## GIVEN INFORMATION
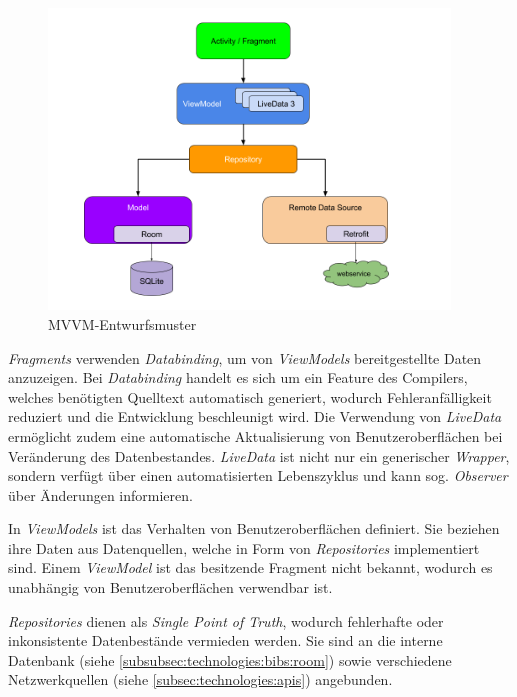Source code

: \documentclass[a4paper]{article}
\begin{document}
\begin{figure}[H]
	\centering
	\includegraphics[height=8cm,keepaspectratio]{./images/mvvm-architecture.png}
	\caption{MVVM-Entwurfsmuster \autocite{mvvm_architecture}}
	\label{fig:technologies:architecture:mvvm}
\end{figure}

\textit{Fragments} verwenden \textit{Databinding}, um von \textit{ViewModels} bereitgestellte Daten anzuzeigen.
Bei \textit{Databinding} handelt es sich um ein Feature des Compilers, welches benötigten Quelltext automatisch generiert, wodurch Fehleranfälligkeit reduziert und die Entwicklung beschleunigt wird.
Die Verwendung von \textit{LiveData} ermöglicht zudem eine automatische Aktualisierung von Benutzeroberflächen bei Veränderung des Datenbestandes.
\textit{LiveData} ist nicht nur ein generischer \textit{Wrapper}, sondern verfügt über einen automatisierten Lebenszyklus und kann sog. \textit{Observer} über Änderungen informieren.

In \textit{ViewModels} ist das Verhalten von Benutzeroberflächen definiert. Sie beziehen ihre Daten aus Datenquellen, welche in Form von \textit{Repositories} implementiert sind.
Einem \textit{ViewModel} ist das besitzende Fragment nicht bekannt, wodurch es unabhängig von Benutzeroberflächen verwendbar ist.

\textit{Repositories} dienen als \textit{Single Point of Truth}, wodurch fehlerhafte oder inkonsistente Datenbestände vermieden werden.
Sie sind an die interne Datenbank (siehe \autoref{subsubsec:technologies:bibs:room}) sowie verschiedene Netzwerkquellen (siehe \autoref{subsec:technologies:apis}) angebunden.
\end{document}
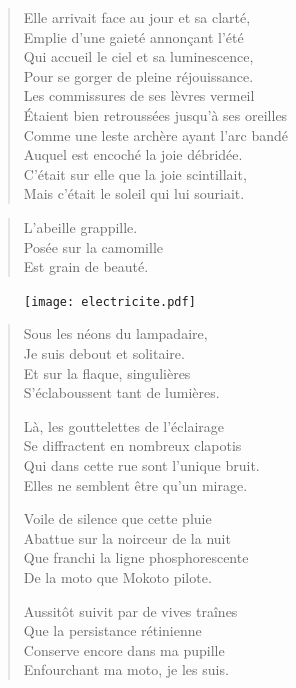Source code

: \begin{verse}
Elle arrivait face au jour et sa clarté,\\
Emplie d’une gaieté annonçant l’été\\
Qui accueil le ciel et sa luminescence,\\
Pour se gorger de pleine réjouissance.\\
Les commissures de ses lèvres vermeil\\
Étaient bien retroussées jusqu’à ses oreilles\\
Comme une leste archère ayant l’arc bandé\\
Auquel est encoché la joie débridée.\\
C’était sur elle que la joie scintillait,\\
Mais c’était le soleil qui lui souriait.
\end{verse}

\begin{verse}
L’abeille grappille.\\
Posée sur la camomille\\
Est grain de beauté.
\end{verse}

\begin{figure}[h]
\centering
\texttt{[image: electricite.pdf]}
\captionsetup{labelformat=empty}
\caption[Idéotexte de l’]{}
\end{figure}

\begin{verse}
Sous les néons du lampadaire,\\
Je suis debout et solitaire.\\
Et sur la flaque, singulières\\
S’éclaboussent tant de lumières.

Là, les gouttelettes de l’éclairage\\
Se diffractent en nombreux clapotis \\
Qui dans cette rue sont l’unique bruit.\\
Elles ne semblent être qu’un mirage.

Voile de silence que cette pluie\\
Abattue sur la noirceur de la nuit\\
Que franchi la ligne phosphorescente\\
De la moto que Mokoto pilote.

Aussitôt suivit par de vives traînes\\
Que la persistance rétinienne\\
Conserve encore dans ma pupille\\
Enfourchant ma moto, je les suis.
\end{verse}



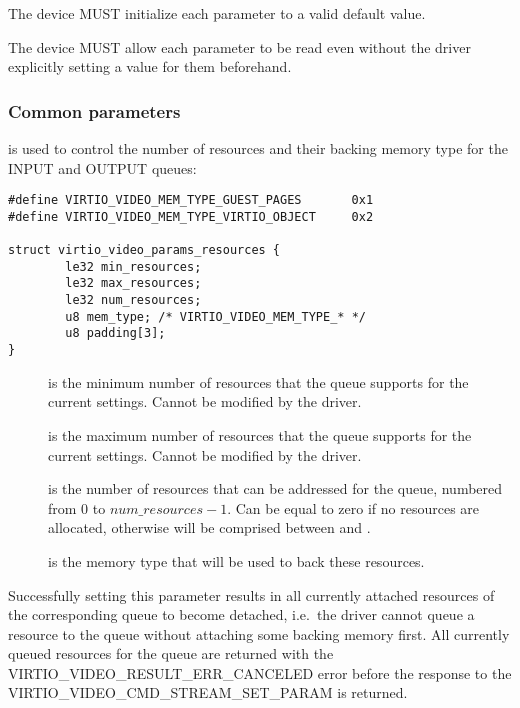 
The device MUST initialize each parameter to a valid default value.

The device MUST allow each parameter to be read even without the driver
explicitly setting a value for them beforehand.

\subsubsection{Common parameters}\label{sec:Device Types / Video Device / Parameters / Common parameters}

 is used to control the
number of resources and their backing memory type for the INPUT and
OUTPUT queues:

\begin{lstlisting}
#define VIRTIO_VIDEO_MEM_TYPE_GUEST_PAGES       0x1
#define VIRTIO_VIDEO_MEM_TYPE_VIRTIO_OBJECT     0x2

struct virtio_video_params_resources {
        le32 min_resources;
        le32 max_resources;
        le32 num_resources;
        u8 mem_type; /* VIRTIO_VIDEO_MEM_TYPE_* */
        u8 padding[3];
}
\end{lstlisting}

\begin{description}
\item[]
is the minimum number of resources that the queue supports for the
current settings. Cannot be modified by the driver.
\item[]
is the maximum number of resources that the queue supports for the
current settings. Cannot be modified by the driver.
\item[]
is the number of resources that can be addressed for the queue, numbered
from \(0\) to \(num\_resources - 1\). Can be equal to zero if no
resources are allocated, otherwise will be comprised between
 and .
\item[]
is the memory type that will be used to back these resources.
\end{description}

Successfully setting this parameter results in all currently attached
resources of the corresponding queue to become detached, i.e.~the driver
cannot queue a resource to the queue without attaching some backing
memory first. All currently queued resources for the queue are returned
with the VIRTIO\_VIDEO\_RESULT\_ERR\_CANCELED error before the response
to the VIRTIO\_VIDEO\_CMD\_STREAM\_SET\_PARAM is returned.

## TASK REQUIREMENTS
Copy all lines in the listing above where the string "supports" appears.

## ANSWER TO THE EXERCISE
is the minimum number of resources that the queue supports for the
is the maximum number of resources that the queue supports for the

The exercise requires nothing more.